Sulphur is found in most coals and some oils. It is usually present in combined form, either as sulphide of iron or sulphate of lime; in the latter form it has no heat value. Its presence in fuel is objectionable because of its tendency to aid in the formation of clinkers, and the gases from its combustion, when in the presence of moisture, may cause corrosion.
Nitrogen is drawn into the furnace with the air. Its density is 0.9673 (Air = 1); its weight, at 32 degrees Fahrenheit and under atmospheric pressure, is 0.07829 pounds per cubic foot; each pound of air at atmospheric pressure contains 0.7685 pounds of nitrogen, and one pound of nitrogen is contained in 1.301 pounds of air.
Nitrogen performs no useful office in combustion and passes through the furnace without change. It dilutes the air, absorbs heat, reduces the temperature of the products of combustion, and is the chief source of heat losses in furnaces.
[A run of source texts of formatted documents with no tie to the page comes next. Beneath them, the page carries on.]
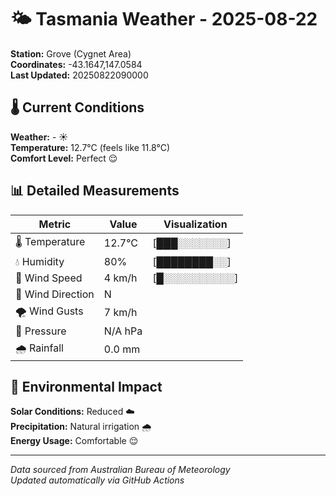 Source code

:# 🌤️ Tasmania Weather - 2025-08-22

**Station:** Grove (Cygnet Area)  
**Coordinates:** -43.1647,147.0584  
**Last Updated:** 20250822090000

## 🌡️ Current Conditions

**Weather:** - ☀️  
**Temperature:** 12.7°C (feels like 11.8°C)  
**Comfort Level:** Perfect 😌

## 📊 Detailed Measurements

| Metric | Value | Visualization |
|--------|-------|---------------|
| 🌡️ Temperature | 12.7°C | [███░░░░░░░] |
| 💧 Humidity | 80% | [████████░░] |
| 💨 Wind Speed | 4 km/h | [█░░░░░░░░░░] |
| 🧭 Wind Direction | N | |
| 🌪️ Wind Gusts | 7 km/h | |
| 🔽 Pressure | N/A hPa | |
| 🌧️ Rainfall | 0.0 mm | |

## 🌱 Environmental Impact

**Solar Conditions:** Reduced ☁️  
**Precipitation:** Natural irrigation 🌧️  
**Energy Usage:** Comfortable 😌

---
*Data sourced from Australian Bureau of Meteorology*  
*Updated automatically via GitHub Actions*
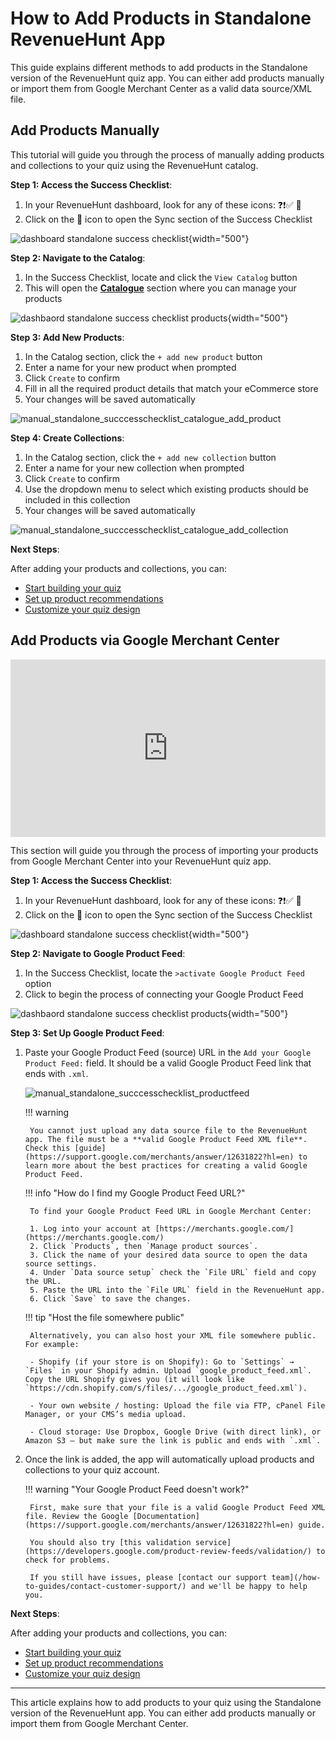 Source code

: # How to Add Products in Standalone RevenueHunt App

This guide explains different methods to add products in the Standalone version of the RevenueHunt quiz app. You can either add products manually or import them from Google Merchant Center as a valid data source/XML file.

## Add Products Manually

This tutorial will guide you through the process of manually adding products and collections to your quiz using the RevenueHunt catalog.


**Step 1: Access the Success Checklist**: 

1. In your RevenueHunt dashboard, look for any of these icons: ❓❗✅ 🔄
2. Click on the 🔄 icon to open the Sync section of the Success Checklist

![dashboard standalone success checklist](/images/manual_standalone_succcesschecklist.png){width="500"}

**Step 2: Navigate to the Catalog**:

1. In the Success Checklist, locate and click the `View Catalog` button
2. This will open the **[Catalogue](https://admin.revenuehunt.com/catalogue)** section where you can manage your products

![dashbaord standalone success checklist products](/images/manual_standalone_succcesschecklist_products.png){width="500"}

**Step 3: Add New Products**:

1. In the Catalog section, click the `+ add new product` button
2. Enter a name for your new product when prompted
3. Click `Create` to confirm
4. Fill in all the required product details that match your eCommerce store
5. Your changes will be saved automatically

![manual_standalone_succcesschecklist_catalogue_add_product](/images/manual_standalone_succcesschecklist_catalogue_add_product.png)

**Step 4: Create Collections**:

1. In the Catalog section, click the `+ add new collection` button
2. Enter a name for your new collection when prompted
3. Click `Create` to confirm
4. Use the dropdown menu to select which existing products should be included in this collection
5. Your changes will be saved automatically

![manual_standalone_succcesschecklist_catalogue_add_collection](/images/manual_standalone_succcesschecklist_catalogue_add_collection.png)

**Next Steps**:

After adding your products and collections, you can:

- [Start building your quiz](/how-to-guides/create-first-quiz/)
- [Set up product recommendations](/how-to-guides/set-up-recommendations/)
- [Customize your quiz design](/how-to-guides/customize-quiz-design/)


## Add Products via Google Merchant Center

<div style="position: relative; padding-bottom: 56.289308176100626%; height: 0;"><iframe src="https://www.loom.com/embed/5817998bfddb47c7a13d1adb28beeb05?sid=584e70a7-c306-407a-a76e-7b370108c0c8" frameborder="0" webkitallowfullscreen mozallowfullscreen allowfullscreen style="position: absolute; top: 0; left: 0; width: 100%; height: 100%;"></iframe></div>

This section will guide you through the process of importing your products from Google Merchant Center into your RevenueHunt quiz app.

**Step 1: Access the Success Checklist**:

1. In your RevenueHunt dashboard, look for any of these icons: ❓❗✅ 🔄
2. Click on the 🔄 icon to open the Sync section of the Success Checklist

![dashboard standalone success checklist](/images/manual_standalone_succcesschecklist.png){width="500"}

**Step 2: Navigate to Google Product Feed**:

1. In the Success Checklist, locate the `>activate Google Product Feed` option
2. Click to begin the process of connecting your Google Product Feed

![dashbaord standalone success checklist products](/images/manual_standalone_succcesschecklist_products.png){width="500"}

**Step 3: Set Up Google Product Feed**:

1. Paste your Google Product Feed (source) URL in the `Add your Google Product Feed:` field. It should be a valid Google Product Feed link that ends with `.xml`.

    ![manual_standalone_succcesschecklist_productfeed](/images/manual_standalone_succcesschecklist_productfeed.png)


    !!! warning 

        You cannot just upload any data source file to the RevenueHunt app. The file must be a **valid Google Product Feed XML file**. Check this [guide](https://support.google.com/merchants/answer/12631822?hl=en) to learn more about the best practices for creating a valid Google Product Feed.
    

    !!! info "How do I find my Google Product Feed URL?"

        To find your Google Product Feed URL in Google Merchant Center:

        1. Log into your account at [https://merchants.google.com/](https://merchants.google.com/)
        2. Click `Products`, then `Manage product sources`.
        3. Click the name of your desired data source to open the data source settings.
        4. Under `Data source setup` check the `File URL` field and copy the URL.
        5. Paste the URL into the `File URL` field in the RevenueHunt app.
        6. Click `Save` to save the changes.

    !!! tip "Host the file somewhere public"

        Alternatively, you can also host your XML file somewhere public. For example:

        - Shopify (if your store is on Shopify): Go to `Settings` → `Files` in your Shopify admin. Upload `google_product_feed.xml`. Copy the URL Shopify gives you (it will look like `https://cdn.shopify.com/s/files/.../google_product_feed.xml`).

        - Your own website / hosting: Upload the file via FTP, cPanel File Manager, or your CMS’s media upload.

        - Cloud storage: Use Dropbox, Google Drive (with direct link), or Amazon S3 — but make sure the link is public and ends with `.xml`.

2. Once the link is added, the app will automatically upload products and collections to your quiz account.


    !!! warning "Your Google Product Feed doesn't work?"

        First, make sure that your file is a valid Google Product Feed XML file. Review the Google [Documentation](https://support.google.com/merchants/answer/12631822?hl=en) guide.

        You should also try [this validation service](https://developers.google.com/product-review-feeds/validation/) to check for problems.

        If you still have issues, please [contact our support team](/how-to-guides/contact-customer-support/) and we'll be happy to help you.


**Next Steps**:

After adding your products and collections, you can:

- [Start building your quiz](/how-to-guides/create-first-quiz/)
- [Set up product recommendations](/how-to-guides/set-up-recommendations/)
- [Customize your quiz design](/how-to-guides/customize-quiz-design/)



---
This article explains how to add products to your quiz using the Standalone version of the RevenueHunt app. You can either add products manually or import them from Google Merchant Center.








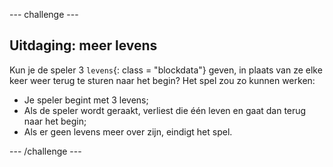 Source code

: \--- challenge \---

## Uitdaging: meer levens

Kun je de speler 3 `levens`{: class = "blockdata"} geven, in plaats van ze elke keer weer terug te sturen naar het begin? Het spel zou zo kunnen werken:

+ Je speler begint met 3 levens;
+ Als de speler wordt geraakt, verliest die één leven en gaat dan terug naar het begin;
+ Als er geen levens meer over zijn, eindigt het spel.

\--- /challenge \---
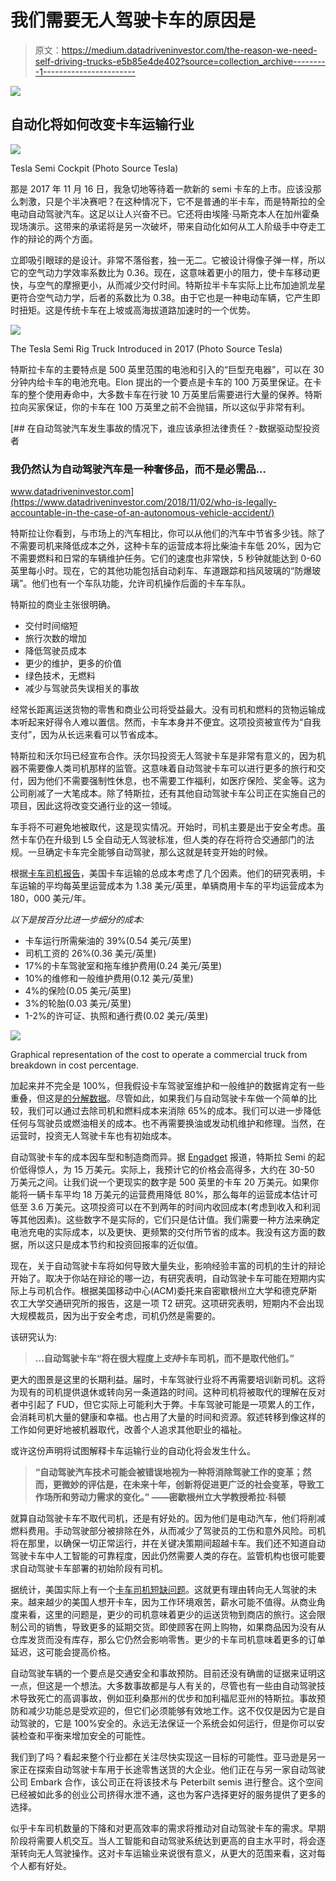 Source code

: # 我们需要无人驾驶卡车的原因是

> 原文：<https://medium.datadriveninvestor.com/the-reason-we-need-self-driving-trucks-e5b85e4de402?source=collection_archive---------1----------------------->

[![](img/b4cc7d1fd06ef3c033cea42d0d5ab36c.png)](http://www.track.datadriveninvestor.com/1B9E)

## 自动化将如何改变卡车运输行业

![](img/4eaf292b4169be0bd8a703670f00c346.png)

Tesla Semi Cockpit (Photo Source Tesla)

那是 2017 年 11 月 16 日，我急切地等待着一款新的 semi 卡车的上市。应该没那么刺激，只是个半决赛吧？在这种情况下，它不是普通的半卡车，而是特斯拉的全电动自动驾驶汽车。这足以让人兴奋不已。它还将由埃隆·马斯克本人在加州霍桑现场演示。这带来的承诺将是另一次破坏，带来自动化如何从工人阶级手中夺走工作的辩论的两个方面。

立即吸引眼球的是设计。非常不落俗套，独一无二。它被设计得像子弹一样，所以它的空气动力学效率系数比为 0.36。现在，这意味着更小的阻力，使卡车移动更快，与空气的摩擦更小，从而减少交付时间。特斯拉半卡车实际上比布加迪凯龙星更符合空气动力学，后者的系数比为 0.38。由于它也是一种电动车辆，它产生即时扭矩。这是传统卡车在上坡或高海拔道路加速时的一个优势。

![](img/28cbc6447baad323e75628785f24c961.png)

The Tesla Semi Rig Truck Introduced in 2017 (Photo Source Tesla)

特斯拉卡车的主要特点是 500 英里范围的电池和引入的“巨型充电器”，可以在 30 分钟内给卡车的电池充电。Elon 提出的一个要点是卡车的 100 万英里保证。在卡车的整个使用寿命中，大多数卡车在行驶 10 万英里后需要进行大量的保养。特斯拉向买家保证，你的卡车在 100 万英里之前不会抛锚，所以这似乎非常有利。

[](https://www.datadriveninvestor.com/2018/11/02/who-is-legally-accountable-in-the-case-of-an-autonomous-vehicle-accident/) [## 在自动驾驶汽车发生事故的情况下，谁应该承担法律责任？-数据驱动型投资者

### 我仍然认为自动驾驶汽车是一种奢侈品，而不是必需品…

www.datadriveninvestor.com](https://www.datadriveninvestor.com/2018/11/02/who-is-legally-accountable-in-the-case-of-an-autonomous-vehicle-accident/) 

特斯拉让你看到，与市场上的汽车相比，你可以从他们的汽车中节省多少钱。除了不需要司机来降低成本之外，这种卡车的运营成本将比柴油卡车低 20%，因为它不需要燃料和日常的车辆维护任务。它们的速度也非常快，5 秒钟就能达到 0-60 英里每小时。现在，它的其他功能包括自动刹车、车道跟踪和挡风玻璃的“防爆玻璃”。他们也有一个车队功能，允许司机操作后面的卡车车队。

特斯拉的商业主张很明确。

*   交付时间缩短
*   旅行次数的增加
*   降低驾驶员成本
*   更少的维护，更多的价值
*   绿色技术，无燃料
*   减少与驾驶员失误相关的事故

经常长距离运送货物的零售和商业公司将受益最大。没有司机和燃料的货物运输成本听起来好得令人难以置信。然而，卡车本身并不便宜。这项投资被宣传为“自我支付”，因为从长远来看可以节省成本。

特斯拉和沃尔玛已经宣布合作。沃尔玛投资无人驾驶卡车是非常有意义的，因为机器不需要像人类司机那样的监管。这意味着自动驾驶卡车可以进行更多的旅行和交付，因为他们不需要强制性休息，也不需要工作福利，如医疗保险、奖金等。这为公司削减了一大笔成本。除了特斯拉，还有其他自动驾驶卡车公司正在实施自己的项目，因此这将改变交通行业的这一领域。

车手将不可避免地被取代，这是现实情况。开始时，司机主要是出于安全考虑。虽然卡车仍在升级到 L5 全自动无人驾驶标准，但人类的存在将符合交通部门的法规。一旦确定卡车完全能够自动驾驶，那么这就是转变开始的时候。

根据[卡车司机报告](https://www.thetruckersreport.com)，美国卡车运输的总成本考虑了几个因素。他们的研究表明，卡车运输的平均每英里运营成本为 1.38 美元/英里，单辆商用卡车的平均运营成本为 180，000 美元/年。

*以下是按百分比进一步细分的成本:*

*   卡车运行所需柴油的 39%(0.54 美元/英里)
*   司机工资的 26%(0.36 美元/英里)
*   17%的卡车驾驶室和拖车维护费用(0.24 美元/英里)
*   10%的维修和一般维护费用(0.12 美元/英里)
*   4%的保险(0.05 美元/英里)
*   3%的轮胎(0.03 美元/英里)
*   1-2%的许可证、执照和通行费(0.02 美元/英里)

![](img/e21efe3ff3dde857ad0b5b83ee7501ae.png)

Graphical representation of the cost to operate a commercial truck from breakdown in cost percentage.

加起来并不完全是 100%，但我假设卡车驾驶室维护和一般维护的数据肯定有一些重叠，但这是[的分解数据](https://www.thetruckersreport.com/infographics/cost-of-trucking/)。尽管如此，如果我们与自动驾驶卡车做一个简单的比较，我们可以通过去除司机和燃料成本来消除 65%的成本。我们可以进一步降低任何与驾驶员或燃油相关的成本。也不再需要换油或发动机维护和修理。当然，在运营时，投资无人驾驶卡车也有初始成本。

自动驾驶卡车的成本因车型和制造商而异。据 [Engadget](https://www.engadget.com/2017/11/23/tesla-semi-electric-truck-price/) 报道，特斯拉 Semi 的起价低得惊人，为 15 万美元。实际上，我预计它的价格会高得多，大约在 30-50 万美元之间。让我们说一个更现实的数字是 500 英里的卡车 20 万美元。如果你能将一辆卡车平均 18 万美元的运营费用降低 80%，那么每年的运营成本估计可低至 3.6 万美元。这项投资可以在不到两年的时间内收回成本(考虑到收入和利润等其他因素)。这些数字不是实际的，它们只是估计值。我们需要一种方法来确定电池充电的实际成本，以及更快、更频繁的交付所节省的成本。我没有这方面的数据，所以这只是成本节约和投资回报率的近似值。

现在，关于自动驾驶卡车将如何导致大量失业，影响经验丰富的司机的生计的辩论开始了。取决于你站在辩论的哪一边，有研究表明，自动驾驶卡车可能在短期内实际上与司机合作。根据美国移动中心(ACM)委托来自密歇根州立大学和德克萨斯农工大学交通研究所的报告，这是一项 T2 研究。这项研究表明，短期内不会出现大规模裁员，因为出于安全考虑，司机仍然是需要的。

该研究认为:

> **…自动驾驶卡车“将在很大程度上*支持*卡车司机，而不是取代他们。”**

更大的图景是这里的长期利益。届时，卡车驾驶行业将不再需要培训新司机。这将为现有的司机提供退休或转向另一条道路的时间。这种司机将被取代的理解在反对者中引起了 FUD，但它实际上可能利大于弊。卡车驾驶可能是一项累人的工作，会消耗司机大量的健康和幸福。也占用了大量的时间和资源。叙述转移到像这样的工作如何更好地被机器取代，改善个人追求其他职业的福祉。

或许这份声明将试图解释卡车运输行业的自动化将会发生什么。

> **“自动驾驶汽车技术可能会被错误地视为一种将消除驾驶工作的变革；然而，更微妙的评估是，在未来十年，创新将促进更广泛的社会变革，导致工作场所和劳动力需求的变化。”
> ——密歇根州立大学教授希拉·科顿**

就算自动驾驶卡车不取代司机，还是有好处的。因为他们是电动汽车，他们将削减燃料费用。手动驾驶部分被排除在外，从而减少了驾驶员的工伤和意外风险。司机将在那里，以确保一切正常运行，并在关键决策期间超越卡车。我们还不知道自动驾驶卡车中人工智能的可靠程度，因此仍然需要人类的存在。监管机构也很可能要求自动驾驶卡车部署的初始阶段有司机。

据统计，美国实际上有一个[卡车司机短缺问题](https://www.businessinsider.com/truck-driver-shortage-staffing-industry-problems-2018-9)。这就更有理由转向无人驾驶的未来。越来越少的美国人想开卡车，因为工作环境艰苦，薪水可能不值得。从商业角度来看，这里的问题是，更少的司机意味着更少的运送货物到商店的旅行。这会限制公司的销售，导致更多的延期交货。即使顾客在网上购物，如果商品因为没有从仓库发货而没有库存，那么它仍然会影响零售。更少的卡车司机意味着更多的订单延迟，这可能会提高价格。

自动驾驶车辆的一个要点是交通安全和事故预防。目前还没有确凿的证据来证明这一点，但这是一个想法。大多数事故都是与人有关的，尽管也有一些由自动驾驶技术导致死亡的高调事故，例如亚利桑那州的优步和加利福尼亚州的特斯拉。事故预防和减少功能总是受欢迎的，但它们必须能够有效地工作。这不仅仅是因为它是自动驾驶的，它是 100%安全的。永远无法保证一个系统会如何运行，但是你可以安装检查和平衡来增加安全的可能性。

我们到了吗？看起来整个行业都在关注尽快实现这一目标的可能性。亚马逊是另一家正在探索自动驾驶卡车用于长途零售送货的大企业。他们正在与另一家自动驾驶公司 Embark 合作，该公司正在将该技术与 Peterbilt semis 进行整合。这个空间已经被如此多的创业公司挤得水泄不通，这也为客户选择更好的服务提供了更多的选择。

似乎卡车司机数量的下降和对更高效率的需求将推动对自动驾驶卡车的需求。早期阶段将需要人机交互。当人工智能和自动驾驶系统达到更高的自主水平时，将会逐渐转向无人驾驶操作。这对卡车运输业来说很有意义，从更大的范围来看，这对每个人都有好处。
Calorific Value—Each combustible element of gas will combine with oxygen in certain definite proportions and will generate a definite amount of heat, measured in B. t. u. This definite amount of heat per pound liberated by perfect combustion is termed the calorific value of that substance. Table 31, gives certain data on the reactions and results of combustion for elementary combustibles and several compounds.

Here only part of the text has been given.